Spinners should encourage the batsmen to play lofted shots straight & on leg side

Posted by landl47 on (June 7, 2014, 2:49 GMT)

The word 'spinner' is being misused here. The bowlers who do well in the IPL and in T20 cricket generally tend not to spin the ball very much. Narine, Mendis, Tredwell, Doherty, Badree, Ashwin- they all bowl good lengths, vary pace and flight and get a little bit of turn. That's enough to keep the runs down to 6-7 an over in T20 and to get a few wickets when batsmen try to hit boundaries off them. In test cricket, where there isn't nearly as much pressure to score quickly, bowlers like that are just milked for 2/3 runs an over without much risk. They're economical, but not threatening in the way Swann, Warne, Harbhajan etc. were. Ashwin is perhaps the saddest case, because he was a real threat before cutting his spin for the sake of accuracy and economy in the short formats and as a result going for over 50 runs per wicket against England in India in 2012.

Short-format bowlers and test bowlers are beginning to be two different species.

Posted by   on (June 6, 2014, 9:09 GMT)

Lyon is test regular sir

Posted by   on (June 6, 2014, 8:37 GMT)

The main job of the spinner is to spin the ball. With the advent of T20 cricket, most of the spinners are trying to keep the runs down instead of going out there, flighting the ball and deceiving the batsmen. In such a situation where will the next Warne/Murail/Swann come from?

Posted by   on (June 6, 2014, 5:59 GMT)

Hopefully Ish Sodhi can be as good as his potential says

Posted by   on (June 6, 2014, 3:49 GMT)

Watch out akshar patel

Posted by kentjones on (June 5, 2014, 20:11 GMT)

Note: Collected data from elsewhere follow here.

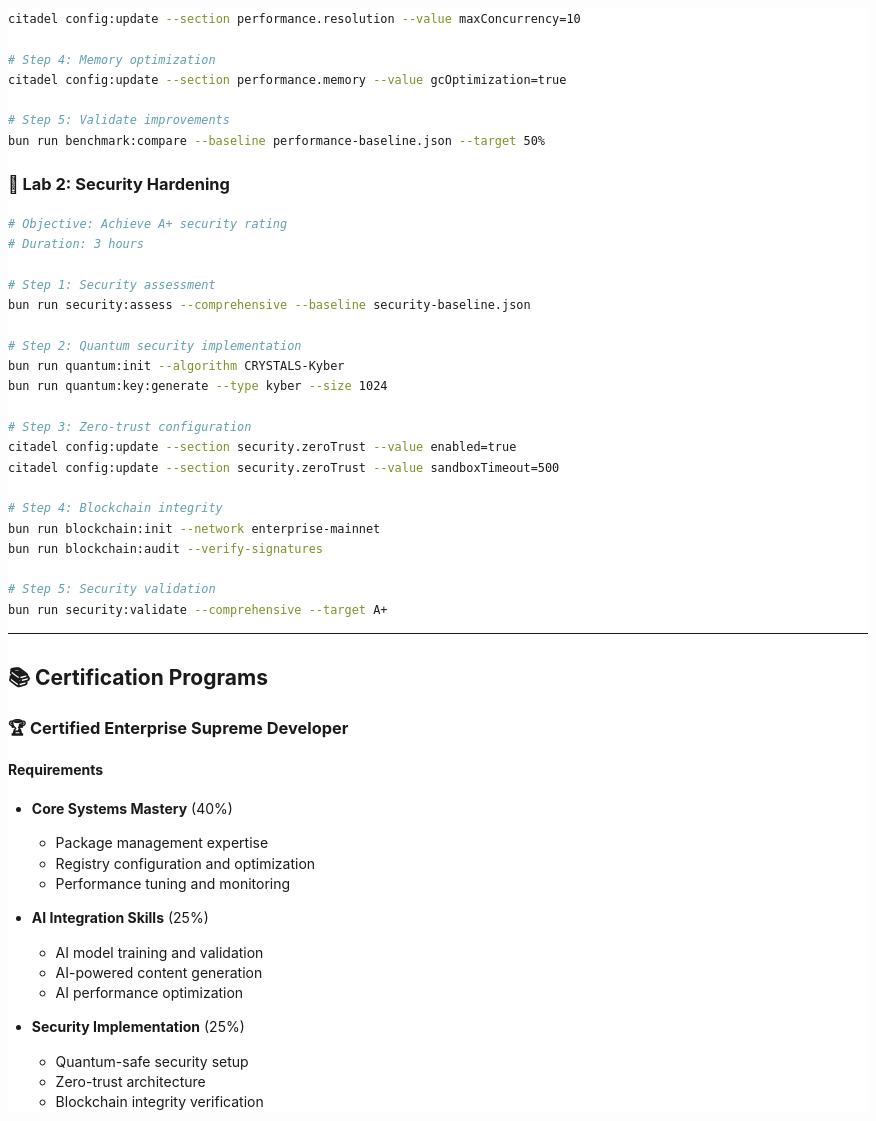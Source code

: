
 ```bash
citadel config:update --section performance.resolution --value maxConcurrency=10

# Step 4: Memory optimization
citadel config:update --section performance.memory --value gcOptimization=true

# Step 5: Validate improvements
bun run benchmark:compare --baseline performance-baseline.json --target 50%
```

### **🔬 Lab 2: Security Hardening**
```bash
# Objective: Achieve A+ security rating
# Duration: 3 hours

# Step 1: Security assessment
bun run security:assess --comprehensive --baseline security-baseline.json

# Step 2: Quantum security implementation
bun run quantum:init --algorithm CRYSTALS-Kyber
bun run quantum:key:generate --type kyber --size 1024

# Step 3: Zero-trust configuration
citadel config:update --section security.zeroTrust --value enabled=true
citadel config:update --section security.zeroTrust --value sandboxTimeout=500

# Step 4: Blockchain integrity
bun run blockchain:init --network enterprise-mainnet
bun run blockchain:audit --verify-signatures

# Step 5: Security validation
bun run security:validate --comprehensive --target A+
```

---

## 📚 **Certification Programs**

### **🏆 Certified Enterprise Supreme Developer**

#### **Requirements**
- **Core Systems Mastery** (40%)
  - Package management expertise
  - Registry configuration and optimization
  - Performance tuning and monitoring

- **AI Integration Skills** (25%)
  - AI model training and validation
  - AI-powered content generation
  - AI performance optimization

- **Security Implementation** (25%)
  - Quantum-safe security setup
  - Zero-trust architecture
  - Blockchain integrity verification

We bemoan the absence of the genuine spinner today. It is a phenomenon that is fast becoming a reality.The limited overs game, in particular the T20 has had the following circumstantial impact on the spinner:1.The need to restrict scoring is greater than to take wickets,the spinner develops a mindset as a limiter.Giving the ball more air, is a risk few spinners take, and opt forcrisp and tight lines to avoid being hoisted over the boundary.In the shorter formats the spinner is limited His reduced opportunities to strategize are reduced, along with the luxury of overs to work and psyche out the batsman.Also the ball is not on the field long enough to wear and give grip and turn of the older ball. Also the brevity of the game does not factor in a wearing 5 day pitch with bounce and turn. He curbs the aggressive shot with flat trajectories and swift ball turnover that unsettles the batsmen, rather than taking him out.The classic spinner mayfade into oblivion, only to be seen on youtube!